──────── SUPPLIED RECORDS ────────
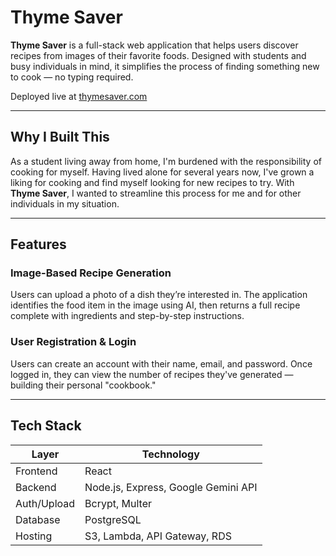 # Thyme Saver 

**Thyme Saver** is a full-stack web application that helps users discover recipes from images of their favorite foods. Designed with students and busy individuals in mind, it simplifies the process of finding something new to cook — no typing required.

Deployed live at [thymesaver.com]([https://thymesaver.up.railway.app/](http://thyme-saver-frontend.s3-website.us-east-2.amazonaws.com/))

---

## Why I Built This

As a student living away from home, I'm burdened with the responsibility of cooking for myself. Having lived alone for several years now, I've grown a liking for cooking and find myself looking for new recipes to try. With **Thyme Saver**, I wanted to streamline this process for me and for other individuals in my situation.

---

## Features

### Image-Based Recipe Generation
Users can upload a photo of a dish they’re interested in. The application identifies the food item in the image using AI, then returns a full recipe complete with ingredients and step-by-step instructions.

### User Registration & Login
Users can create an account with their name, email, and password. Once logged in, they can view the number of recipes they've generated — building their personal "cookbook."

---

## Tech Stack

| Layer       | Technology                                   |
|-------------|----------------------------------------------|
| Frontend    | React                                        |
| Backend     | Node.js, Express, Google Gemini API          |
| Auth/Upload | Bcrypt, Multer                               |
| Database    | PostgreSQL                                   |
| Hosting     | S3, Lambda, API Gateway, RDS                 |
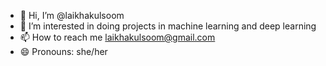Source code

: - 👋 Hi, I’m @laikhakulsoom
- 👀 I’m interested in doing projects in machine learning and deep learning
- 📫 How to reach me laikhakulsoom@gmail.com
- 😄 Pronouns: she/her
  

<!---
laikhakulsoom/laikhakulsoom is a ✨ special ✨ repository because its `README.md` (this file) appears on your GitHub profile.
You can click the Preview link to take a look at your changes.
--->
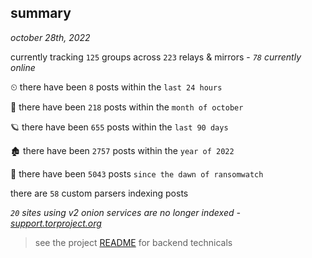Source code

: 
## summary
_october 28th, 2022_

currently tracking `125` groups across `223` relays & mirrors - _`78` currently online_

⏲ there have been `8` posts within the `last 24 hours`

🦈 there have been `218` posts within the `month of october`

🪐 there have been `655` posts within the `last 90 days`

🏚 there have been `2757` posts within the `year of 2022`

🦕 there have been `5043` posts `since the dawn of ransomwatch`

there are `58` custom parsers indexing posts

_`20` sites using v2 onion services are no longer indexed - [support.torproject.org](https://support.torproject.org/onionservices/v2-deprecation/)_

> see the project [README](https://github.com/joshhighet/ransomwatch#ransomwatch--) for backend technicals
────────
──────── SUPPLIED RECORDS ────────
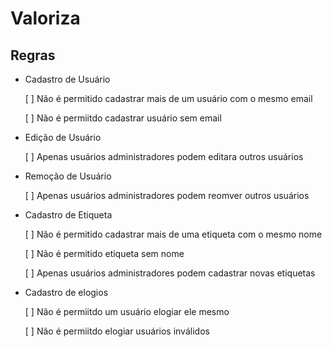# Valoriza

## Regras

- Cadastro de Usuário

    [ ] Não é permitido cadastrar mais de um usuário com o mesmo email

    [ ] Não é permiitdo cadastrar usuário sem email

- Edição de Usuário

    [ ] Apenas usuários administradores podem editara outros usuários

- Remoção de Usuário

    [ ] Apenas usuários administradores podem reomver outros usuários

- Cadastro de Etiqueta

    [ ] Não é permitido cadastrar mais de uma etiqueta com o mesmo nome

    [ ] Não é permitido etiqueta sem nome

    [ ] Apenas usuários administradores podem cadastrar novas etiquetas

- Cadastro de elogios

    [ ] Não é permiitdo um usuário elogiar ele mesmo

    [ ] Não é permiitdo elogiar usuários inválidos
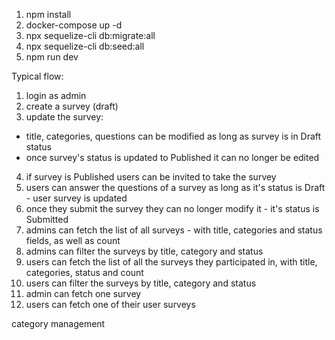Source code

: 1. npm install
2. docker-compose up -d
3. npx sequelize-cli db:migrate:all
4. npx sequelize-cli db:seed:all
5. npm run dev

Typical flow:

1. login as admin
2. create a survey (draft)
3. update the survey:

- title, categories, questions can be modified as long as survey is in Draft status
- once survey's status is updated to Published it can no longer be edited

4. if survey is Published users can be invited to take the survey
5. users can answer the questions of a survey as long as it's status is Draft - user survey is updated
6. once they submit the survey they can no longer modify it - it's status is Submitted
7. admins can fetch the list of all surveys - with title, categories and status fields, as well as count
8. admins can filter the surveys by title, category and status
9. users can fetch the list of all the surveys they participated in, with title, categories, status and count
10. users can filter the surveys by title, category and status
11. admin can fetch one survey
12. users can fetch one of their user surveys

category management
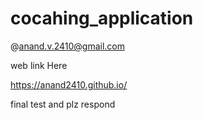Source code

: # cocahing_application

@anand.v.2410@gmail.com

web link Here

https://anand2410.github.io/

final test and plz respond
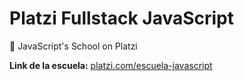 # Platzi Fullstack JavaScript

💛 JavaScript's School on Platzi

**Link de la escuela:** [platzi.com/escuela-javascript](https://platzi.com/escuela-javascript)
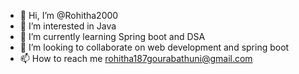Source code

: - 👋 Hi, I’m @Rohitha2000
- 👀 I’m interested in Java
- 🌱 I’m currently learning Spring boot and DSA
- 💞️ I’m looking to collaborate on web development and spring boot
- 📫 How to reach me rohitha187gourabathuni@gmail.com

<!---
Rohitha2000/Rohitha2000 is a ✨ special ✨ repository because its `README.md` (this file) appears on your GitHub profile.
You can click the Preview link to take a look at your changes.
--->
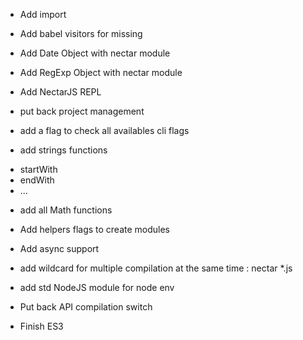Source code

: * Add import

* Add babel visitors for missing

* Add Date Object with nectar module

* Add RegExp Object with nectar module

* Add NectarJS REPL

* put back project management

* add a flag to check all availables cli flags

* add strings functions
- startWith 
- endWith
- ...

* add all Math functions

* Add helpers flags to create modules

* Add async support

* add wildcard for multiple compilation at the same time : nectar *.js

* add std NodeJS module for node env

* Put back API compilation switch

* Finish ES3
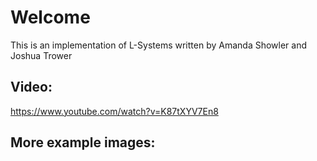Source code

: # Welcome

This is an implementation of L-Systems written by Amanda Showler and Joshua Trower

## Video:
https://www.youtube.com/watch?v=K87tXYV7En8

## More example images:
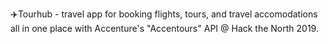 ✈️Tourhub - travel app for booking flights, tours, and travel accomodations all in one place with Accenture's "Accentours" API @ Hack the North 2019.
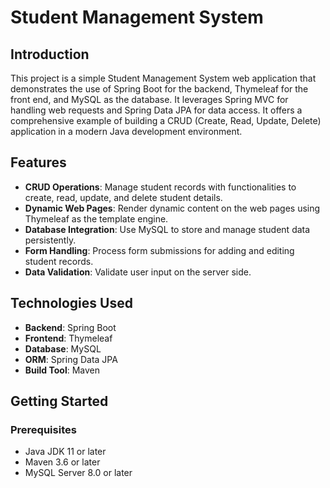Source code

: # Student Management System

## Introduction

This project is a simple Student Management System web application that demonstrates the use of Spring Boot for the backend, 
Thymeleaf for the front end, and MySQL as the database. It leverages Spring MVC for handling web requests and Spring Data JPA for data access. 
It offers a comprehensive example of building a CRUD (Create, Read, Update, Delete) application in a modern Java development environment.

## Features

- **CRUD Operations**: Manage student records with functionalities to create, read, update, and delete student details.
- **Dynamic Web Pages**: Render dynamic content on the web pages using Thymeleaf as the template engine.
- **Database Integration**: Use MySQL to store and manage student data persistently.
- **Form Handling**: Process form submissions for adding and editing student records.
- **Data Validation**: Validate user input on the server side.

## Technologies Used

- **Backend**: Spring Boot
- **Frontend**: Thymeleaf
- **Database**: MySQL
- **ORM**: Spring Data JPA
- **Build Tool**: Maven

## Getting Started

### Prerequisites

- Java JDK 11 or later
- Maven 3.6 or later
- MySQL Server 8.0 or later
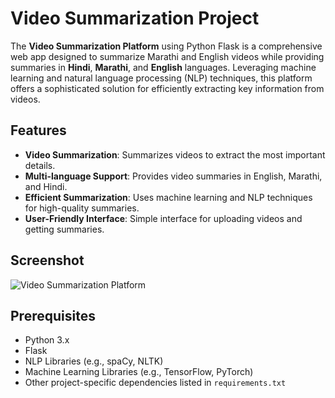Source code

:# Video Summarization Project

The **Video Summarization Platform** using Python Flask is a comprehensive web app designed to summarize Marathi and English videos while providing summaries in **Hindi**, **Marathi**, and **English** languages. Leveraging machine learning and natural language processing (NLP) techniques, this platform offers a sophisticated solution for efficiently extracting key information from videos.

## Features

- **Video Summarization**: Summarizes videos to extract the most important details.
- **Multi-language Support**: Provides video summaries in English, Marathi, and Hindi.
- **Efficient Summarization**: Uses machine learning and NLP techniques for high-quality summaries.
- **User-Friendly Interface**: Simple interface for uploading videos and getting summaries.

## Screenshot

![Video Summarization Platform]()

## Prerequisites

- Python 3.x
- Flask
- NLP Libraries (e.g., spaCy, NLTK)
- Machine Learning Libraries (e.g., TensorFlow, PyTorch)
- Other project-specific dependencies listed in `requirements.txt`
────────
──────── SUPPLIED RECORDS ────────
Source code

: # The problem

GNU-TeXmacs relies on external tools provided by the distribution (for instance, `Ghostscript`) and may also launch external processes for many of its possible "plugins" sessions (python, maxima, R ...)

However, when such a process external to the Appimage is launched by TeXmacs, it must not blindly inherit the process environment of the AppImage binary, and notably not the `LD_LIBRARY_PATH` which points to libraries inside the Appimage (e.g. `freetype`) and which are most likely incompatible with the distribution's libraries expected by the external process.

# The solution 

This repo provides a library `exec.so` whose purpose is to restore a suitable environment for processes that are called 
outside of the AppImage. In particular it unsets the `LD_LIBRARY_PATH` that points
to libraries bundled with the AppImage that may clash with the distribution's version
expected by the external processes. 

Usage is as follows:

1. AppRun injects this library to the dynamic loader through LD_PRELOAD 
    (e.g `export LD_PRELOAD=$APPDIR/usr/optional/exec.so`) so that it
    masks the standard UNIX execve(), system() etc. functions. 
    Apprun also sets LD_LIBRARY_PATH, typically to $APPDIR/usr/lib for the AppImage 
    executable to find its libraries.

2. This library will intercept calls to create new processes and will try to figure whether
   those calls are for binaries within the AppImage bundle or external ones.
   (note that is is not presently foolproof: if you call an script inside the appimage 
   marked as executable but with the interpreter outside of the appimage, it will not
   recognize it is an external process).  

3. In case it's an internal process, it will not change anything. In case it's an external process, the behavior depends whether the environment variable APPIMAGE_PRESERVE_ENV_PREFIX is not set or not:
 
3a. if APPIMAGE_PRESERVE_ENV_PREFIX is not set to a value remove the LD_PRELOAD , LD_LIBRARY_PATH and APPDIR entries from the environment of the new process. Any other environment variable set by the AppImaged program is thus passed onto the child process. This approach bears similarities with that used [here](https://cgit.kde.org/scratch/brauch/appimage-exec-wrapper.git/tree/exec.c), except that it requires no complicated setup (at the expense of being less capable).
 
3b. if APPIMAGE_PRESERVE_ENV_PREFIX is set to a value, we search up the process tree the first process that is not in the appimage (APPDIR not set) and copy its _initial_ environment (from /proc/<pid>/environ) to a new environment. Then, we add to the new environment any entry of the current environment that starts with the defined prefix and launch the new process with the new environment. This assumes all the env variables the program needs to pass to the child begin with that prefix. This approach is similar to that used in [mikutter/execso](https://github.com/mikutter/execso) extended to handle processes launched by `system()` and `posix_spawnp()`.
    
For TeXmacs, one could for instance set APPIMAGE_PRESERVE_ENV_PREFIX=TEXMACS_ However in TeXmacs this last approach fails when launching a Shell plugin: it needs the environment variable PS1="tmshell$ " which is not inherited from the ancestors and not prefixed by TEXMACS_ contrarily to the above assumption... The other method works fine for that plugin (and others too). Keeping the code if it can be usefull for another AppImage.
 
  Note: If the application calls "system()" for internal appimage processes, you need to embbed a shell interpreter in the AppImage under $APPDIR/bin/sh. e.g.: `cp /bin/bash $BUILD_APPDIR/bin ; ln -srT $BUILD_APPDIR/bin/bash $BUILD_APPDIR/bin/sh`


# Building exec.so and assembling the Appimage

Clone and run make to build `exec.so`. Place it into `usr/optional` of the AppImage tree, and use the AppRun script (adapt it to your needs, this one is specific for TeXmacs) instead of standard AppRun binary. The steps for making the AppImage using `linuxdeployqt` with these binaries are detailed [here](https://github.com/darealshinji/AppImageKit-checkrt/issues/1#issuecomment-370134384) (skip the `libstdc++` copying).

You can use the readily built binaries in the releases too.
────────
* ASSIGNMENT *
Print exactly, with no pictures, the lines above from the one that holds "[ ] Não é permitido cadastrar mais de uma" through the one that holds "3. npx sequelize-cli db:migrate:all", both of them included.

* TASK SOLUTION *
    [ ] Não é permitido cadastrar mais de uma etiqueta com o mesmo nome

    [ ] Não é permitido etiqueta sem nome

    [ ] Apenas usuários administradores podem cadastrar novas etiquetas

- Cadastro de elogios

    [ ] Não é permiitdo um usuário elogiar ele mesmo

    [ ] Não é permiitdo elogiar usuários inválidos
Source code

: 1. npm install
2. docker-compose up -d
3. npx sequelize-cli db:migrate:all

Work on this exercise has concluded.